En effet, ce prêt est généralement accordé aux membres du FMI qui connaissent des déséquilibres prolongés de leur balance des paiements. Mais, il peut également être octroyé pour réduire les vulnérabilités liées à la dette, au déficit budgétaire, aux déséquilibres structurels, aux pertes conjoncturelles liées aux chocs pandémiques, à la lutte contre la corruption, au renforcement de la transparence dans l'utilisation des ressources publiques et à l’amélioration du climat des affaires.

Dans le cas du Congo qui, en décembre 2021, était confronté à une dette équivalente à 94% de son Produit intérieur brut (PIB), largement au-dessus de la norme autorisée par la Communauté économique et monétaire de l’Afrique centrale (Cémac) de 70% du PIB, le FMI avait jugé soutenable cet endettement, en raison de l’apparition des signes de la maîtrise des vulnérabilités. Ce qui n’était pas le cas, le 17 juillet 2019, lorsque la dette du Congo représentait 110% du PIB et que les deux parties avaient signé la première FEC de 448,6 millions $ sur trois ans, après deux années de laborieuses négociations, sans parvenir à intégrer efficacement ces vulnérabilités, rendant immédiatement caduque l’arrangement.

Certes, après le décaissement de la première tranche de 44,9 millions $ de cette première FEC, le communiqué de presse du FMI de janvier 2020 avait révisé la croissance du Congo à la baisse à 2,2% pour 2019, à cause de l’expansion moins forte que prévue de la production pétrolière. À partir de 2020, la baisse de cette production s’aggravait à mesure que les champs de pétrole atteignaient leur maturité. La chute du cours mondial du pétrole entre 2013 et 2017, au rythme moyen de 15,5% l’an, soit 49% sur toute la période, a entraîné une baisse de la croissance de l’activité économique du Congo de -10% en 2016. 

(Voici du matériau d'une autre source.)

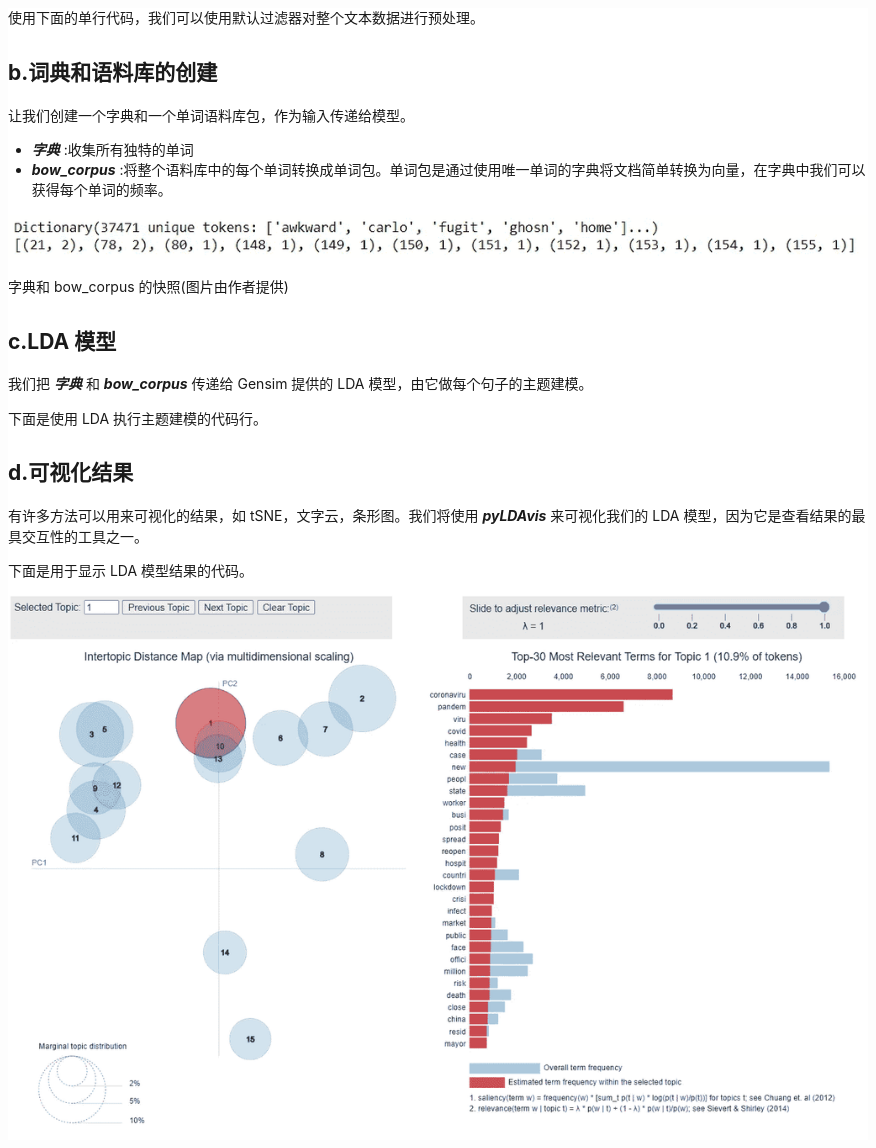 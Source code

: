 使用下面的单行代码，我们可以使用默认过滤器对整个文本数据进行预处理。

## b.词典和语料库的创建

让我们创建一个字典和一个单词语料库包，作为输入传递给模型。

*   ***字典*** :收集所有独特的单词
*   ***bow_corpus*** :将整个语料库中的每个单词转换成单词包。单词包是通过使用唯一单词的字典将文档简单转换为向量，在字典中我们可以获得每个单词的频率。

![](img/c8e341643bb44cb161c5ebf976b417f9.png)

字典和 bow_corpus 的快照(图片由作者提供)

## c.LDA 模型

我们把 ***字典*** 和 ***bow_corpus*** 传递给 Gensim 提供的 LDA 模型，由它做每个句子的主题建模。

下面是使用 LDA 执行主题建模的代码行。

## d.可视化结果

有许多方法可以用来可视化的结果，如 tSNE，文字云，条形图。我们将使用 ***pyLDAvis*** 来可视化我们的 LDA 模型，因为它是查看结果的最具交互性的工具之一。

下面是用于显示 LDA 模型结果的代码。

![](img/b93d70d654ea2e50913c474b33bdf4ca.png)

Dans ces conditions, il était impossible d’appliquer les quarante-huit conditionnalités de la première FEC. Cette dernière s’inscrivait dans le cadre de la couverture du besoin de financement des États de la Cémac entre 2017 et 2020, pour 10 284 Md$ dont 30% étaient financés par le FMI, 15% par la restructuration de la dette et 55% par d’autres institutions financières internationales. Durant ce temps, les autres États de la Cémac avaient encaissé leur FEC et amélioré progressivement les déséquilibres de leur balance de paiements.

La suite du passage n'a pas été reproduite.